Investor Insights: Gold and Silver Gain After Central Banks Launch Helicopters.
The U.S. Federal Reserve has agreed to lower the cost of existing dollar swap lines by 50 basis points from December 5. The Fed will coordinate with the European Central Bank, as well as the central banks of Britain, Canada, Japan, and Switzerland in a move meant to ease strains in markets and boost the central banks’ capacity to support the global financial system. The central banks will also be able to tap additional liquidity in their own currencies through bilateral swap arrangements set up between them “should market conditions so warrant.” The swap arrangements are good through February 1, 2013. The cost for European banks to fund in dollars rose to the highest levels in three years today after finance ministers failed to boost the region’s bailout fund as much as planned, igniting concerns about a possible breakup of the euro area.
The US dollar (NYSE:UUP) fell as the euro touched a new two week high. Precious metal (NYSEARCA:DBP) investments such as the SPDR Gold Trust (NYSEARCA:GLD) gained nearly 2%, while the iShares Silver Trust (NYSEARCA:SLV) jumped nearly 3% in afternoon trading. Gold miners (NYSEARCA:GDX) Yamana Gold, Inc. (NYSE:AUY) increased 6%, while AngloGold Ashanti (NYSE:AU) gained 7%. Silver miners (NYSEARCA:SIL) such as Hecla Mining (NYSE:HL) and Endeavour Silver (NYSE:EXK) surged more than 7% before the closing bell.

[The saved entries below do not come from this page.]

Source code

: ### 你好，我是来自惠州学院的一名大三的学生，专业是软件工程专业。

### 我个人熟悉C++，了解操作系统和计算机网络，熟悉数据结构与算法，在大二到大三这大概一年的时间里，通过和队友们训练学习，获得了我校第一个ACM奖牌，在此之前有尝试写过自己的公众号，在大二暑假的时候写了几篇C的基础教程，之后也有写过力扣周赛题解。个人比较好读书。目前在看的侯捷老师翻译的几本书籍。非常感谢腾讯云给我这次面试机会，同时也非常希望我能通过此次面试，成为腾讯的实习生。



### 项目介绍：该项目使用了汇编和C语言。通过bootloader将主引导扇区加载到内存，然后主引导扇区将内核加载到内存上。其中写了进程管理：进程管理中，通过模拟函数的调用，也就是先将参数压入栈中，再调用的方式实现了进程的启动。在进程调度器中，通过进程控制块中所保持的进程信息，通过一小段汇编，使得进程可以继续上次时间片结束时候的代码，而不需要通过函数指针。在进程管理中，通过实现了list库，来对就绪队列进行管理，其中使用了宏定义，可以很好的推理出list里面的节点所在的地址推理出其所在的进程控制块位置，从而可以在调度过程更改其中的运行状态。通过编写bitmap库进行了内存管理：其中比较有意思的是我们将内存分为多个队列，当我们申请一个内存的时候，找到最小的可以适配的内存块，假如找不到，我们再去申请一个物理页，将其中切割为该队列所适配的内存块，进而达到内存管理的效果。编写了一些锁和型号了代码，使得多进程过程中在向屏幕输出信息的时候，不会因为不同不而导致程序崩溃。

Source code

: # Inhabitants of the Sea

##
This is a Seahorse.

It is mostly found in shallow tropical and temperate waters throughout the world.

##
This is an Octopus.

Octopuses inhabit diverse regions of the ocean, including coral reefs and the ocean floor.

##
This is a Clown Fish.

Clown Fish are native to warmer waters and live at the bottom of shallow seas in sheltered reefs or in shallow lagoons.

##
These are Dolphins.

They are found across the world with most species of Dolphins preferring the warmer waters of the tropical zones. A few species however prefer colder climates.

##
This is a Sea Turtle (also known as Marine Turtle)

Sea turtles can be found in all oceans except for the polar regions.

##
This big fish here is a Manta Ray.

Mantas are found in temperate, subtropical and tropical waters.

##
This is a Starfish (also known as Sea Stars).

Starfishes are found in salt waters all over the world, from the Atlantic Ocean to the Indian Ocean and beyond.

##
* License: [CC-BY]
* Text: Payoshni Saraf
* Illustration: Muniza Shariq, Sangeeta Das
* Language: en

While the reduction in dollar cost borrowing was another bullish sign for precious metals, there is another announcement this morning that deserves attention. Even though China’s (NYSE:FXI) inflation hit a three-year high in July, China appears ready to forget the past. On Wednesday, China cut its bank-reserve requirements for the first time in nearly three years. The WSJ reports, “The People’s Bank of China, China’s central bank, said Wednesday it will cut the reserve-requirement ratio for banks by half of a percentage point, the first such cut since December 2008. The cut essentially frees up banks to lend additional money.” The move is being seen as a policy shift from monetary tightening to monetary easing. The move is estimated to free up around 390 million yuan ($61 billion) in funds for the banks to lend.